近年、プライバシーマーク(Pマーク)やISMSなどでセキュリティを見直す企業が増えています。オフィス内では機密性の高い情報が扱われているため、コンピュータやネットワーク上だけでなく、外部からの不正な入室も防がなければいけません。しかし、入退室の管理においては手書きや口頭で運用されることが多く、管理が煩雑で正確性に欠けるといった課題があります。

そのような状況の中で注目されているのが入退室管理システムです。これまでのアナログによる管理がなくなるだけでなく、社外・社内ともにセキュリティを強化することができます。今回は入退室管理の必要性や認証方法について詳しく解説し、おすすめのツールもいくつか紹介します。

入退室管理システムとは?

入退室管理システムとは「誰が」「いつ」「どこに」出入りしたのか管理するものです。
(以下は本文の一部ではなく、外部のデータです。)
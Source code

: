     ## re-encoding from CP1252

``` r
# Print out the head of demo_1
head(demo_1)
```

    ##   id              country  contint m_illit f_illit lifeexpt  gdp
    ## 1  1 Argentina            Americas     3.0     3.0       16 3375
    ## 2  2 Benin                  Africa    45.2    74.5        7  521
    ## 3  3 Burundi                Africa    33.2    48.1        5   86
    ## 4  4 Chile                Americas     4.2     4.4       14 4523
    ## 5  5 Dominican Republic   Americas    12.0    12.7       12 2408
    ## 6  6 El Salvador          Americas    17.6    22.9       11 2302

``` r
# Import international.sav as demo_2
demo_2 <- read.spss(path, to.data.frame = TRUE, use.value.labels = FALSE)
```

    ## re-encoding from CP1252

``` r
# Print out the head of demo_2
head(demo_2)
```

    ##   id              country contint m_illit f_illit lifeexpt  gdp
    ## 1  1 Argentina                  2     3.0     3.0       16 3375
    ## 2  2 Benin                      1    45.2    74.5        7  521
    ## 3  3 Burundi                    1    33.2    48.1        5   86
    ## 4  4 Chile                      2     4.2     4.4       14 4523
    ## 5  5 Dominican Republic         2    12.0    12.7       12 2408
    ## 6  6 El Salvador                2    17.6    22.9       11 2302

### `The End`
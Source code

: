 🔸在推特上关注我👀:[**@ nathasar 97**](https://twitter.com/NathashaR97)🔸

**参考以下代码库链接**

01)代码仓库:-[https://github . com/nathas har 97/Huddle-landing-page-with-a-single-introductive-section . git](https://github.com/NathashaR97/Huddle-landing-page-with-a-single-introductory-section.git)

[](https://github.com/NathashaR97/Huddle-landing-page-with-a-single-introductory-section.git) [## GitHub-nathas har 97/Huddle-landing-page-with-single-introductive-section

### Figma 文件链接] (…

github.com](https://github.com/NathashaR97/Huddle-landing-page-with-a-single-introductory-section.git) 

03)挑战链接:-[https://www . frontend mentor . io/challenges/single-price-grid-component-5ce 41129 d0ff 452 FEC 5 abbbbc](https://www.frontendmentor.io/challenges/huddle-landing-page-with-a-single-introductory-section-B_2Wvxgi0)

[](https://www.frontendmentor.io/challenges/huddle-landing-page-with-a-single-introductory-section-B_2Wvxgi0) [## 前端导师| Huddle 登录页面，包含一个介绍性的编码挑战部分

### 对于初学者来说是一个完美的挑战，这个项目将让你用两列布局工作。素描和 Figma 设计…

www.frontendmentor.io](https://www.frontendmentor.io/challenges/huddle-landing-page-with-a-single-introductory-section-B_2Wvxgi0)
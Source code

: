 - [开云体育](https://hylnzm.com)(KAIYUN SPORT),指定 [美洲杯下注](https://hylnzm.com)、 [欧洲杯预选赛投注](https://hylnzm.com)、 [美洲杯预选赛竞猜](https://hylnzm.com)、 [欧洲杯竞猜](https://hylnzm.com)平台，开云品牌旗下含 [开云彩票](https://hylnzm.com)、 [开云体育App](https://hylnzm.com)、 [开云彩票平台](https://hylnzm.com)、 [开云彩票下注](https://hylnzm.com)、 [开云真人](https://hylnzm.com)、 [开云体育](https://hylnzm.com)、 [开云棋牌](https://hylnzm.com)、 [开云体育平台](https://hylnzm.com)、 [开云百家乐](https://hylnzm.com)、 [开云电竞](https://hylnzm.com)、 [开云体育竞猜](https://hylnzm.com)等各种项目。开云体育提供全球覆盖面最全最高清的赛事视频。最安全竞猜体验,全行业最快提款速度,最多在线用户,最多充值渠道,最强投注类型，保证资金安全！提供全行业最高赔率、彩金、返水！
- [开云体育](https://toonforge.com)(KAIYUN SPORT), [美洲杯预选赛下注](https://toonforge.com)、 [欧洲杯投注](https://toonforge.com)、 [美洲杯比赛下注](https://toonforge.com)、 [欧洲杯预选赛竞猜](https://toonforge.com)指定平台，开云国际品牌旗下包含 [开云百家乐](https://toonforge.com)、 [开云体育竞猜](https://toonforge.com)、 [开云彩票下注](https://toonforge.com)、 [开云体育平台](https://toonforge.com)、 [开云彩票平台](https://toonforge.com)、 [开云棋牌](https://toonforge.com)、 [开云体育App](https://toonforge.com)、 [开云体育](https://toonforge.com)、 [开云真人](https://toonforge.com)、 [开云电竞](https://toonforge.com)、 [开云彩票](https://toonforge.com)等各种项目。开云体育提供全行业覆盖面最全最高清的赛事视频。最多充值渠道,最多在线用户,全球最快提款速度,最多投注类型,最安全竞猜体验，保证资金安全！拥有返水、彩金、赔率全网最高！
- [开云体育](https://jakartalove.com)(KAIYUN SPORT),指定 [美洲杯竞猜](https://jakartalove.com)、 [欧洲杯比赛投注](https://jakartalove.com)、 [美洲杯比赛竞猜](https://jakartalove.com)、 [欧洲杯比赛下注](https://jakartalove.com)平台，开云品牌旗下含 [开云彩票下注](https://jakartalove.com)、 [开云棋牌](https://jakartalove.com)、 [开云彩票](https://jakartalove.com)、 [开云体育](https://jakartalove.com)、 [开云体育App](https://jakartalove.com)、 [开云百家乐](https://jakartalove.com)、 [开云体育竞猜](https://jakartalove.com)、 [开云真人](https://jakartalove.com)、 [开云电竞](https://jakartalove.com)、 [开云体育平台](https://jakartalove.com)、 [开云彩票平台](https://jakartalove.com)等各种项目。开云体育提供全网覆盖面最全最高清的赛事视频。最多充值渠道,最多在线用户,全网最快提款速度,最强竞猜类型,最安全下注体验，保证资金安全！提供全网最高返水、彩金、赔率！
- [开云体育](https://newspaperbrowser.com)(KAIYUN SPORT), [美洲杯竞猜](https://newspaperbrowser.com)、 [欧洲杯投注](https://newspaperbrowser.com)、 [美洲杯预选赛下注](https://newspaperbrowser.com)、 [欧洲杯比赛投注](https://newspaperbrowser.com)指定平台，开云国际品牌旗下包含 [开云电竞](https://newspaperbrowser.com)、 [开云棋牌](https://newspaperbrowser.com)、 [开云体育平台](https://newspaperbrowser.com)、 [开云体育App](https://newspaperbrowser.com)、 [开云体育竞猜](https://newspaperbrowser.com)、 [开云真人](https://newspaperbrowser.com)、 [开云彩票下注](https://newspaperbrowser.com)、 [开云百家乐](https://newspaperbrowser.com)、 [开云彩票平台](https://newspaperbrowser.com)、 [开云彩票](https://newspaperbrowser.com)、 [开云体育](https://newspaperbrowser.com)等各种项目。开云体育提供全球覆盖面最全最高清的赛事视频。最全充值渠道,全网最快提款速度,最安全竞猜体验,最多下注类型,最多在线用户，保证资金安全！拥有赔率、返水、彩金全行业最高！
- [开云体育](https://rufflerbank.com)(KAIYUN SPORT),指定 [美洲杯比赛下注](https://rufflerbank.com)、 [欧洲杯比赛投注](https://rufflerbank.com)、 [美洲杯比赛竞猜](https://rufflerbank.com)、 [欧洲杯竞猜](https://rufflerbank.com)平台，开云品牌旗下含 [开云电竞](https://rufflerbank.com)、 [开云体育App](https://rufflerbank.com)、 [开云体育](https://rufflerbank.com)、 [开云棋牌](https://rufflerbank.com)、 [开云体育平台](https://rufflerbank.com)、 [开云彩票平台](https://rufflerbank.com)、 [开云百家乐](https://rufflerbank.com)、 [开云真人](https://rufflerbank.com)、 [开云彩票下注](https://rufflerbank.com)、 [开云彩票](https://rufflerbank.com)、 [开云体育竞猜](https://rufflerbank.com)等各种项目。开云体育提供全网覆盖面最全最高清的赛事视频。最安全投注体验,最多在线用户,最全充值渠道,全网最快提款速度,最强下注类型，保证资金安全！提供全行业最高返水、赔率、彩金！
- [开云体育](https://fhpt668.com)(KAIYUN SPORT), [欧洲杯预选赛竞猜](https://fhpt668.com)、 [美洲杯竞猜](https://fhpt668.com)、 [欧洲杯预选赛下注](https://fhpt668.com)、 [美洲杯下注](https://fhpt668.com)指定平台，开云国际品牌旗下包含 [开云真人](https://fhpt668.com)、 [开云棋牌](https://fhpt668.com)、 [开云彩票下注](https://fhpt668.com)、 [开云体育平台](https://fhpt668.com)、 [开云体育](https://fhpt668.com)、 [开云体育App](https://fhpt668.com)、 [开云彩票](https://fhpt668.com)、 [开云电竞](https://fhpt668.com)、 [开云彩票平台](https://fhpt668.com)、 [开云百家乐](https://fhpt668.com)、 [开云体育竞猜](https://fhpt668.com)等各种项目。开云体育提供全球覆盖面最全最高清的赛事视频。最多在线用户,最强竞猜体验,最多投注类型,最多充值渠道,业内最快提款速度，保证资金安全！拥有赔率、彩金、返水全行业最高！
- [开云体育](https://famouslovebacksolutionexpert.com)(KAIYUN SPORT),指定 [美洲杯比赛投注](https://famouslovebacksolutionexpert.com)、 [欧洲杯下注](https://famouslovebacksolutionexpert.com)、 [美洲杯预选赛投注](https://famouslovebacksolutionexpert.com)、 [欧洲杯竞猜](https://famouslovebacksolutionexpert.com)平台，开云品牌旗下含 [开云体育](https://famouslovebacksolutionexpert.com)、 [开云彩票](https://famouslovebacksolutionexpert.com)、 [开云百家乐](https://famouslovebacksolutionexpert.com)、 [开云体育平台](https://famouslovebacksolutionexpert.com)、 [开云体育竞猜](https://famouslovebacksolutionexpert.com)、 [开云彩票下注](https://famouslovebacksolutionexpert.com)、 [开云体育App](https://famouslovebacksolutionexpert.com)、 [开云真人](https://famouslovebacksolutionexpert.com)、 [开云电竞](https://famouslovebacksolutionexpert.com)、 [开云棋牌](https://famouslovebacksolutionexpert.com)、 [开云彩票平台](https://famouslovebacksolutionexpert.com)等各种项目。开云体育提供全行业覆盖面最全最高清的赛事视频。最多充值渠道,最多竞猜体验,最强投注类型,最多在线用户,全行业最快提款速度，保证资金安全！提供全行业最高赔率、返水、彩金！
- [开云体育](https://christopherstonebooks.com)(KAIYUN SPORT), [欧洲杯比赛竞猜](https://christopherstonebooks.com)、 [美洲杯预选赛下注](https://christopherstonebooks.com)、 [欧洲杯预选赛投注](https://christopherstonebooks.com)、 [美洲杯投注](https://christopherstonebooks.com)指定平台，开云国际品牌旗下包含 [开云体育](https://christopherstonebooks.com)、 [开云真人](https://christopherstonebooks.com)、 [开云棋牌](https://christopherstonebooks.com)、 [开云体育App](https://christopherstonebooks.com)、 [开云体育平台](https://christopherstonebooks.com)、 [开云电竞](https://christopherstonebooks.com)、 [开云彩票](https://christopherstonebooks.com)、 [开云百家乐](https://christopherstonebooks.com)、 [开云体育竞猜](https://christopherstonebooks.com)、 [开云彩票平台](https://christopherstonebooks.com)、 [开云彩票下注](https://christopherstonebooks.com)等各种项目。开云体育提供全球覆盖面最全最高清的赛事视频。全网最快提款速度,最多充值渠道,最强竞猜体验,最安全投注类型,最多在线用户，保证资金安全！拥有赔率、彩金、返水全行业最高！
従来のような紙への記入が不要となり、建物やフロアなどに設置された認証機器で入退室を記録します。全て履歴として一括管理できるようになり、入室時刻や滞在時間なども把握可能です。

また認証にはICカード、スマーフォン、生体認証などさまざまな方法が用いられ、個人を識別して入退室の許可・制限を行います。それぞれ鍵と同じ開閉の役割を持っているため、より強固なセキュリティ環境が実現できます。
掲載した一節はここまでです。